Poser also cautioned that were such a deal to go through, retailers such as Nordstrom, Macy’s and Dillard’s, which do a “great deal” of business with Camuto Group brands, “will likely stop doing business because those retailers will be unwilling to provide data regarding what works and what does not work to a large competitor.”
Poser further speculates that Dillard’s would nix its private label development deal with Camuto in the wake of a supposed DSW partnership.
He also sees financial impediments to DSW’s ability to drive the sales needed to meet the minimum financial requirement built into an agreement with ABG.
Nearly a year ago, Camuto Group made headlines when it announced a blockbuster merger with privately held Canadian giant Aldo. Less than three months later, the deal — in which Aldo was to purchase the Camuto Group — was killed.
While the companies said that merger was scrapped after “careful consideration and thoughtful discussion” on both sides, executives inside the Greenwich, Connecticut-based Camuto told FN last month that they were disappointed.
“You always regret it if any transaction doesn’t come through in the end,” said Camuto CEO Alex Del Cielo in an FN story in July. “The hardest part was the time that it took. Let’s face it — we are all very busy at work. That’s every company in every industry. And when you’re doing a deal, you have something else taking time away from that. That’s always a challenge.”
Nevertheless, in recent months, the company has hired turnaround adviser Clear Thinking Group, made an aggressive entry into the kids’ market, launched a costume jewelry business and acquired Sole Society, a multibranded site offering women’s shoes, bags and apparel that expects to enhance its offerings.

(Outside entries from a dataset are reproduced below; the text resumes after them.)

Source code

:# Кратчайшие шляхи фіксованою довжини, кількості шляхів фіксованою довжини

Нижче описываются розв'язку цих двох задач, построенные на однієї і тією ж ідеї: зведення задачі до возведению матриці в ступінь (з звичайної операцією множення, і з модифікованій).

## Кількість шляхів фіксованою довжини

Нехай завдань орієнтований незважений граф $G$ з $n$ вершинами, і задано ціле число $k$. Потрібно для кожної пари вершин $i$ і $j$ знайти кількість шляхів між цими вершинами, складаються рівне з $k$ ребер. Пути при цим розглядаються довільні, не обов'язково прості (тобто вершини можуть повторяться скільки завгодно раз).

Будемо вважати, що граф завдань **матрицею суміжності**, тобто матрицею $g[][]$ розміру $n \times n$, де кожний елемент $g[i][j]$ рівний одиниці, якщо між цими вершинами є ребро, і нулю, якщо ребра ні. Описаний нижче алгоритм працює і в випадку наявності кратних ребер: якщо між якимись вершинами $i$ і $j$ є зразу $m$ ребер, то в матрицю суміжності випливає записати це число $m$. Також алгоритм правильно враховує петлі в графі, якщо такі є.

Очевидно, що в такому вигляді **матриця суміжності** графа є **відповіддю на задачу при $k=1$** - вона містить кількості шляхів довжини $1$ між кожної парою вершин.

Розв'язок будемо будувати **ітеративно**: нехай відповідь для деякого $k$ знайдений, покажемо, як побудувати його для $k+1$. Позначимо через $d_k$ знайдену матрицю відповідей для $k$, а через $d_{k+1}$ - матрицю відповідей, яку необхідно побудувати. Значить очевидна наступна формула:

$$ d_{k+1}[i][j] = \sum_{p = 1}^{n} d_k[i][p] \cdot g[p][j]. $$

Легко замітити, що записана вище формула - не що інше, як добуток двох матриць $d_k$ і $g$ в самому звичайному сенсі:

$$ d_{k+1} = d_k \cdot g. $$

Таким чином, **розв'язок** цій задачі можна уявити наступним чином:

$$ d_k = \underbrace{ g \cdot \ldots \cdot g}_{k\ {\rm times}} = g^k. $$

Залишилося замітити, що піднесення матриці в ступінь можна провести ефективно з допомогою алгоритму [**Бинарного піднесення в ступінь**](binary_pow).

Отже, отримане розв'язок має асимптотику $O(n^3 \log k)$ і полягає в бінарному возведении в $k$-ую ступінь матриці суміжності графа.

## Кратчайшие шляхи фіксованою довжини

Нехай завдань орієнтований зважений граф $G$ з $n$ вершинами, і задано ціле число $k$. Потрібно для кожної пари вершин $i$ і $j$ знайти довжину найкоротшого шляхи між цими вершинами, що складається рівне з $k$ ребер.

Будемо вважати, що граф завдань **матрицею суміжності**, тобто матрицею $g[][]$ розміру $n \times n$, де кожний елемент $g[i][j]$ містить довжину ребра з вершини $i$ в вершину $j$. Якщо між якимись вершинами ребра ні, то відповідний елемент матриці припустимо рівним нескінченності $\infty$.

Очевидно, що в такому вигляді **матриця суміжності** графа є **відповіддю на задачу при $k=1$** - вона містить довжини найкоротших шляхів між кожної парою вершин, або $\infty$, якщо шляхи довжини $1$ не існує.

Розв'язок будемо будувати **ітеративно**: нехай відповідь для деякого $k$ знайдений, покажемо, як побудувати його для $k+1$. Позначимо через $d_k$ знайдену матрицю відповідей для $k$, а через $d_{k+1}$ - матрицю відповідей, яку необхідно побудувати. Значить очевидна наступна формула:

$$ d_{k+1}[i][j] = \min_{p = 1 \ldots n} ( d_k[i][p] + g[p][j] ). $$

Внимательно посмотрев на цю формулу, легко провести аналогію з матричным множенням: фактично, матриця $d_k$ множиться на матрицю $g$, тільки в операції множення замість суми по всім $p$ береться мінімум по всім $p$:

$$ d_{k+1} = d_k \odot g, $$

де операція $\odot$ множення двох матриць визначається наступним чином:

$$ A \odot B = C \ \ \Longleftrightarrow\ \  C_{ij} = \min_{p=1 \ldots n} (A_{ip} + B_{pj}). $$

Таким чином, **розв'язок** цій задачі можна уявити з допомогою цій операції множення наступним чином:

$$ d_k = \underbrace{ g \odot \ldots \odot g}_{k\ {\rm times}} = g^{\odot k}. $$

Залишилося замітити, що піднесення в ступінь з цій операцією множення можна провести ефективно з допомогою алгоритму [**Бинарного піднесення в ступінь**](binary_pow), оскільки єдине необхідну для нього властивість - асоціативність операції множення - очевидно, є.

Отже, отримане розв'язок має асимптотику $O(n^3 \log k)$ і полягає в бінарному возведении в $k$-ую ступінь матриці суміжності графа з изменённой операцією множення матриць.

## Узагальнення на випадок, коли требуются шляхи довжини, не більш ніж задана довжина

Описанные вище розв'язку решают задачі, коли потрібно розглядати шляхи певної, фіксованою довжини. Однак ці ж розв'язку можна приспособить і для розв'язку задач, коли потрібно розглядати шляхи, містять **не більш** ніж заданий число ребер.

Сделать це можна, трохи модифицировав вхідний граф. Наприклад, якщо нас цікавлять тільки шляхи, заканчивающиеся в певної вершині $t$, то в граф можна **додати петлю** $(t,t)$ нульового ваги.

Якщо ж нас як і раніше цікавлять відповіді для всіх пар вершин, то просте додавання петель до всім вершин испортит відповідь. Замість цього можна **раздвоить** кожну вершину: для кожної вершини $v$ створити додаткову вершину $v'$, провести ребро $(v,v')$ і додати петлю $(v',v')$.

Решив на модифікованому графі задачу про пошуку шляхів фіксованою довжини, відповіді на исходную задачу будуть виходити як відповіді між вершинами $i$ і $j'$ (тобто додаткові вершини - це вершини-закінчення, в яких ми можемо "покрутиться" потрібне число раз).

Only time will tell whether Camuto will end up with ABG — and its footwear businesses with DSW — but Del Cielo said the company is open to deals and has had its share of suitors.
“Lots of people call us all the time,” he said in July.
But when it comes to his preferred buyer, Camuto’s chief has a preference.
“I think someone from the shoe industry is probably more appealing,” he said. “Strategic people have a longer-term view of things. But again, ultimately, our job is to get value for the shareholders.”
At press time, comments from Camuto Group were not available. ABG declined to comment for this story, and DSW did not respond to FN’s request for comment.